Required action —
Below are the records; pull every line that includes "Visual".
(Material supplied begins)
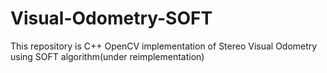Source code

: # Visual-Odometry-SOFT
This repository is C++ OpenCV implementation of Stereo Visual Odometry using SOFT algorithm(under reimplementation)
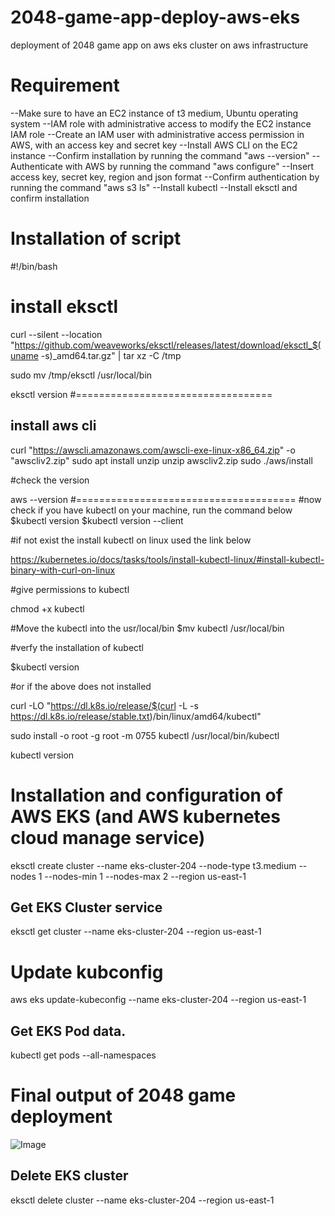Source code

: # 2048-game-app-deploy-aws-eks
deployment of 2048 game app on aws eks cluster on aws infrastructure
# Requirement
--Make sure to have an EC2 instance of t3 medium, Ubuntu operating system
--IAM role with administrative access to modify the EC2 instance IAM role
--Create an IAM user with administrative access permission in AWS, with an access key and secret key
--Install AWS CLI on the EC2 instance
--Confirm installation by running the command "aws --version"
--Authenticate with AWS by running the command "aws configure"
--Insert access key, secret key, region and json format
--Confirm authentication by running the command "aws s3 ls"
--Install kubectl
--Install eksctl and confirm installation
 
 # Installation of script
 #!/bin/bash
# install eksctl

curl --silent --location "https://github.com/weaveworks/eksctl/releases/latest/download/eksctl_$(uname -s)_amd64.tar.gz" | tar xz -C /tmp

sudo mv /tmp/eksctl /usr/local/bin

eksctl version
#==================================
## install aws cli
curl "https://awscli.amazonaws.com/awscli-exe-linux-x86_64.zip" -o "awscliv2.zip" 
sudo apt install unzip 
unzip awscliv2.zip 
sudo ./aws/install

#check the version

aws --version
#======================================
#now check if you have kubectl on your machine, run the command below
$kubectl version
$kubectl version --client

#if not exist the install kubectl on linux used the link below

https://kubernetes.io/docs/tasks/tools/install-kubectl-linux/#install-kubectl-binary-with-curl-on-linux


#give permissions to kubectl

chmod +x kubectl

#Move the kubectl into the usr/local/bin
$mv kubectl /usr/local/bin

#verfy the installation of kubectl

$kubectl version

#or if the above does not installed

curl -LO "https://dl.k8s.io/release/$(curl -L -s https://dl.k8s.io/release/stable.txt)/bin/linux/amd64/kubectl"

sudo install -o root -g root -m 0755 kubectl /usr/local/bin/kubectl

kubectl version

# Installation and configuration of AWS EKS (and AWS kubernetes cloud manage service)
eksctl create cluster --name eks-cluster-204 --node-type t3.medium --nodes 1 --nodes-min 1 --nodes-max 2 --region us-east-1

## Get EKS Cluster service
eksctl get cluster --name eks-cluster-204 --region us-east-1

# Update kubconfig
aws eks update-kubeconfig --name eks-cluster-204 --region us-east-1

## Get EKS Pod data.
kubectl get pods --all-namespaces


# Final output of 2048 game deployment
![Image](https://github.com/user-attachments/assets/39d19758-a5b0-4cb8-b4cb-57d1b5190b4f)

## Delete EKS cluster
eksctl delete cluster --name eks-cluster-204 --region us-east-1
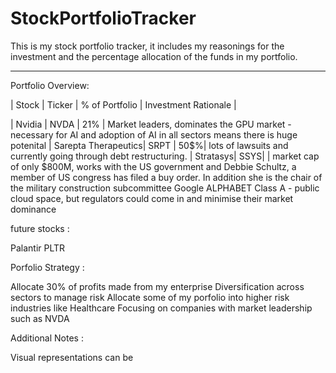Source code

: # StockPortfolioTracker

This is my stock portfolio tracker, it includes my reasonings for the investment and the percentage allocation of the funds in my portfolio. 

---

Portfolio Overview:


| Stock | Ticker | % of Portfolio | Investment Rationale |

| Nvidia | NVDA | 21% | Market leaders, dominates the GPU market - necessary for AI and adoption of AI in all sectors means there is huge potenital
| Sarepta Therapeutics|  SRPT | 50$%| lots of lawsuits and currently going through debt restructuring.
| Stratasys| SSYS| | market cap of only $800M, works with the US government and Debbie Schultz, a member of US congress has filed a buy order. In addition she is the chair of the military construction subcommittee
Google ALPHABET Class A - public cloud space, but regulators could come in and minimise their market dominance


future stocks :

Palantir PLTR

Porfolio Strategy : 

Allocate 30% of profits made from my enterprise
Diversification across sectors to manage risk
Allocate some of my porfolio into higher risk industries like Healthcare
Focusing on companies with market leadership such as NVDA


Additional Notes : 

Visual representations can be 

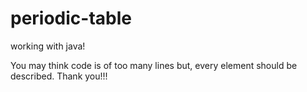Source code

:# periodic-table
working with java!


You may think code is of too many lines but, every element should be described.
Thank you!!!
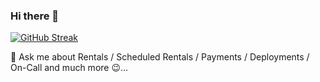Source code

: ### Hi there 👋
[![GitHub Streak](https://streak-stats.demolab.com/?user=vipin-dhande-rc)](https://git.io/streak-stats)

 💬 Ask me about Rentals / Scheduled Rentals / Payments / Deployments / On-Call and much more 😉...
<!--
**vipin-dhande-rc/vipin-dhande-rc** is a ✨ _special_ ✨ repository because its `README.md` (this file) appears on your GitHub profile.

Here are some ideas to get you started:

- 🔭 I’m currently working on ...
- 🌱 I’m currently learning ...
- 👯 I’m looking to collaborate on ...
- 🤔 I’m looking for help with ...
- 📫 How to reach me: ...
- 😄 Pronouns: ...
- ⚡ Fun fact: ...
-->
(Material supplied ends)
Written solution —
: # Visual-Odometry-SOFT
This repository is C++ OpenCV implementation of Stereo Visual Odometry using SOFT algorithm(under reimplementation)
Visual representations can be 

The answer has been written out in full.